You’re correct in that this solution isn’t officially supported by Azure. However, it should work fine for now, and you can very easily shift to Azure AppFabric Caching (as suggested by Igor) once that goes live.
**EDIT 6/16/2014 ** See Azure Redis Cache (Preview) ASP.NET Session State Provider section of MVC movie app with Azure Redis Cache in 15 minutes
EDIT 5/23/2012 Lots of changes since this answer. As of August 2011, cache in SQL Azure is officially supported, via Universal Providers. See more info on this blog post. Pricing starts at $4.99 for a 100MB database.
AppFabric Cache is live as of May, 2011. Cache starts at 128MB for $45. Details of the AppFabric Cache are here. Note that there are hourly quotas in place on number of transactions, number of connections, and bandwidth (as well as storage capacity).
EDIT 6/7/2012 Yet another update: With the Spring 2012 release, there’s now the ability to create a cache using a percentage of RAM in your existing Web or Worker roles (costing nothing), as well as a new Cache Role to create dedicated high-speed cache within your deployment (for the cost of the instances). Scott Guthrie blogged about it here. These features are available in the new v1.7 SDK.
IMHO: Azure AppFabric Caching Service. It’s strategically where they’re going and they’ll likely be done with it before you finish development.

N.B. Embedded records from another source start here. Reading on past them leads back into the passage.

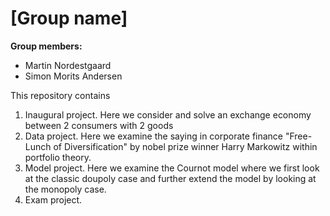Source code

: # \[Group name\]

**Group members:**
- Martin Nordestgaard
- Simon Morits Andersen

This repository contains  
1. Inaugural project. Here we consider and solve an exchange economy between 2 consumers with 2 goods
2. Data project. Here we examine the saying in corporate finance "Free-Lunch of Diversification" by nobel prize winner Harry Markowitz within portfolio theory.
3. Model project. Here we examine the Cournot model where we first look at the classic doupoly case and further extend the model by looking at the monopoly case.
4. Exam project.
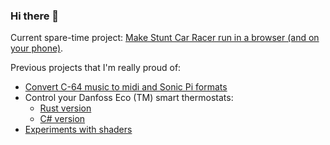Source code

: ### Hi there 👋

Current spare-time project: [Make Stunt Car Racer run in a browser (and on your phone)](https://github.com/olefriis/stuntcarracer).

Previous projects that I'm really proud of:
* [Convert C-64 music to midi and Sonic Pi formats](https://github.com/olefriis/sidtool)
* Control your Danfoss Eco (TM) smart thermostats:
  * [Rust version](https://github.com/olefriis/Eco2-rust)
  * [C# version](https://github.com/olefriis/Eco2)
* [Experiments with shaders](https://github.com/olefriis/misty-window)

<!--
**olefriis/olefriis** is a ✨ _special_ ✨ repository because its `README.md` (this file) appears on your GitHub profile.

Here are some ideas to get you started:

- 🔭 I’m currently working on ...
- 🌱 I’m currently learning ...
- 👯 I’m looking to collaborate on ...
- 🤔 I’m looking for help with ...
- 💬 Ask me about ...
- 📫 How to reach me: ...
- 😄 Pronouns: ...
- ⚡ Fun fact: ...
-->
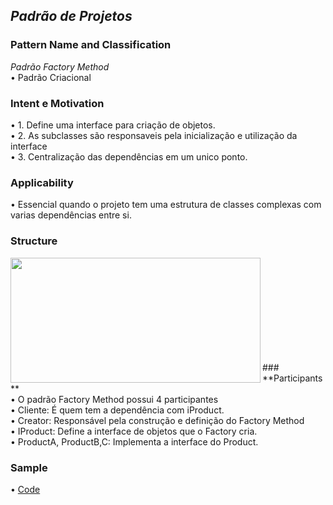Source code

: ## *Padrão de Projetos* <br />
### **Pattern Name and Classification** <br />
*Padrão Factory Method* <br />
  •	Padrão Criacional <br />

### **Intent e Motivation** <br />
  •	1. Define uma interface para criação de objetos. <br />
  •	2. As subclasses são responsaveis pela inicialização e utilização da interface<br />
  •	3. Centralização das dependências em um unico ponto. <br />

### **Applicability** <br />
  •	Essencial quando o projeto tem uma estrutura de classes complexas com varias dependências entre si.

### **Structure** <br />
<img align="left" width="400" height="200" src="https://upload.wikimedia.org/wikipedia/commons/thumb/e/ed/Factory_Method_UML_class_diagram.png/400px-Factory_Method_UML_class_diagram.png"> <br />

<br />
<br />
<br />
<br />
<br />
<br />
<br />
<br />
### **Participants** <br />
  • O padrão Factory Method possui 4 participantes<br />
  • Cliente: É quem tem a dependência com iProduct.<br />
  • Creator: Responsável pela construção e definição do Factory Method<br />
  • IProduct: Define a interface de objetos que o Factory cria.<br />
  • ProductA, ProductB,C: Implementa a interface do Product.<br />
  

### **Sample**
•	[Code](https://github.com/DavidLucasK/PadraoDeProjeto/tree/master/FactoryMethod)<br />

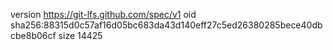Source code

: version https://git-lfs.github.com/spec/v1
oid sha256:88315d0c57af16d05bc683da43d140eff27c5ed26380285bece40dbcbe8b06cf
size 14425
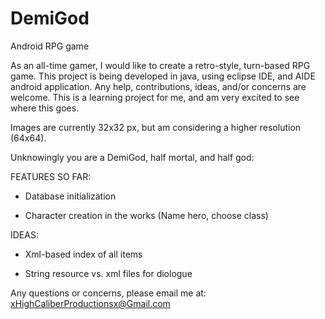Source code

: DemiGod
=======

Android RPG game


 As an all-time gamer, I would like to create a retro-style, 
 turn-based RPG game. This project is being developed in java, using
 eclipse IDE, and AIDE android application. Any help, contributions,
 ideas, and/or concerns are welcome. This is a learning project for me,
 and am very excited to see where this goes.
 
 Images are currently 32x32 px, but am considering a higher resolution (64x64). 
 
 
 Unknowingly you are a DemiGod, half mortal, and half god:
 
 
 FEATURES SO FAR:
 
 * Database initialization
 
 * Character creation in the works (Name hero, choose class)
 
 IDEAS:
 
 * Xml-based index of all items
 
 * String resource vs. xml files for diologue
 
 
 
 Any questions or concerns, please email me at: 
 xHighCaliberProductionsx@Gmail.com
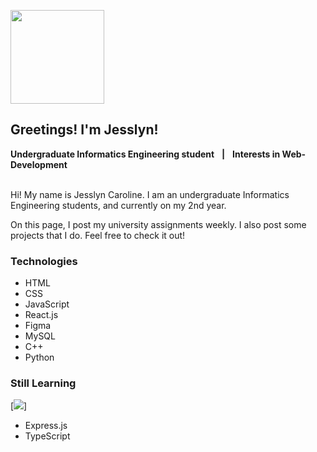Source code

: <img src="https://regeld.com/desi/wp-content/uploads/2020/02/health_b_200224_05.png" style="width: 150px; height: auto"/> <h2>Greetings! I'm Jesslyn!</h2>
**Undergraduate Informatics Engineering student** &nbsp; **|** &nbsp; **Interests in Web-Development** &nbsp; 

<br/>
Hi! My name is Jesslyn Caroline. I am an undergraduate Informatics Engineering students, and currently on my 2nd year.

On this page, I post my university assignments weekly. I also post some projects that I do. Feel free to check it out!
<br/>

### Technologies ###
- HTML
- CSS
- JavaScript
- React.js
- Figma
- MySQL
- C++
- Python

### Still Learning ###
[![](https://img.shields.io/badge/react?style=for-the-badge&logo=react&logoColor=F7DF1E)]
- Express.js
- TypeScript
<br/>

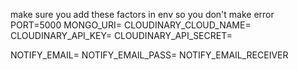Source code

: make sure you add these factors in env so you don't make error
PORT=5000
MONGO_URI=
CLOUDINARY_CLOUD_NAME=
CLOUDINARY_API_KEY=
CLOUDINARY_API_SECRET=

NOTIFY_EMAIL=
NOTIFY_EMAIL_PASS=
NOTIFY_EMAIL_RECEIVER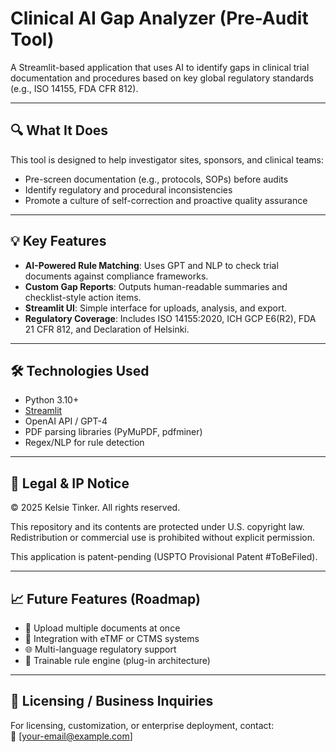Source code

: # Clinical AI Gap Analyzer (Pre-Audit Tool)

A Streamlit-based application that uses AI to identify gaps in clinical trial documentation and procedures based on key global regulatory standards (e.g., ISO 14155, FDA CFR 812).

---

## 🔍 What It Does

This tool is designed to help investigator sites, sponsors, and clinical teams:
- Pre-screen documentation (e.g., protocols, SOPs) before audits
- Identify regulatory and procedural inconsistencies
- Promote a culture of self-correction and proactive quality assurance

---

## 💡 Key Features

- **AI-Powered Rule Matching**: Uses GPT and NLP to check trial documents against compliance frameworks.
- **Custom Gap Reports**: Outputs human-readable summaries and checklist-style action items.
- **Streamlit UI**: Simple interface for uploads, analysis, and export.
- **Regulatory Coverage**: Includes ISO 14155:2020, ICH GCP E6(R2), FDA 21 CFR 812, and Declaration of Helsinki.

---

## 🛠️ Technologies Used

- Python 3.10+
- [Streamlit](https://streamlit.io/)
- OpenAI API / GPT-4
- PDF parsing libraries (PyMuPDF, pdfminer)
- Regex/NLP for rule detection

---

## 🔐 Legal & IP Notice

© 2025 Kelsie Tinker. All rights reserved.

This repository and its contents are protected under U.S. copyright law. Redistribution or commercial use is prohibited without explicit permission. 

This application is patent-pending (USPTO Provisional Patent #ToBeFiled).

---

## 📈 Future Features (Roadmap)

- 🔄 Upload multiple documents at once
- 🔗 Integration with eTMF or CTMS systems
- 🌐 Multi-language regulatory support
- 🧠 Trainable rule engine (plug-in architecture)

---

## 🤝 Licensing / Business Inquiries

For licensing, customization, or enterprise deployment, contact:  
📧 [your-email@example.com]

As I mentioned in a comment above, the AppFabric Cache is now live, in production. Details, including pricing and SLA, are here. Highlights of the production release:
- Availability in all data centers
- Ability to consume cache from 128MB to 4GB
- Transactional SLA (# of cache transactions per second)
Through the portal, once you create your cache namespace, you simply click a button that generates web.config/app.config snippets that you copy ‘n’ paste. It’s that simple.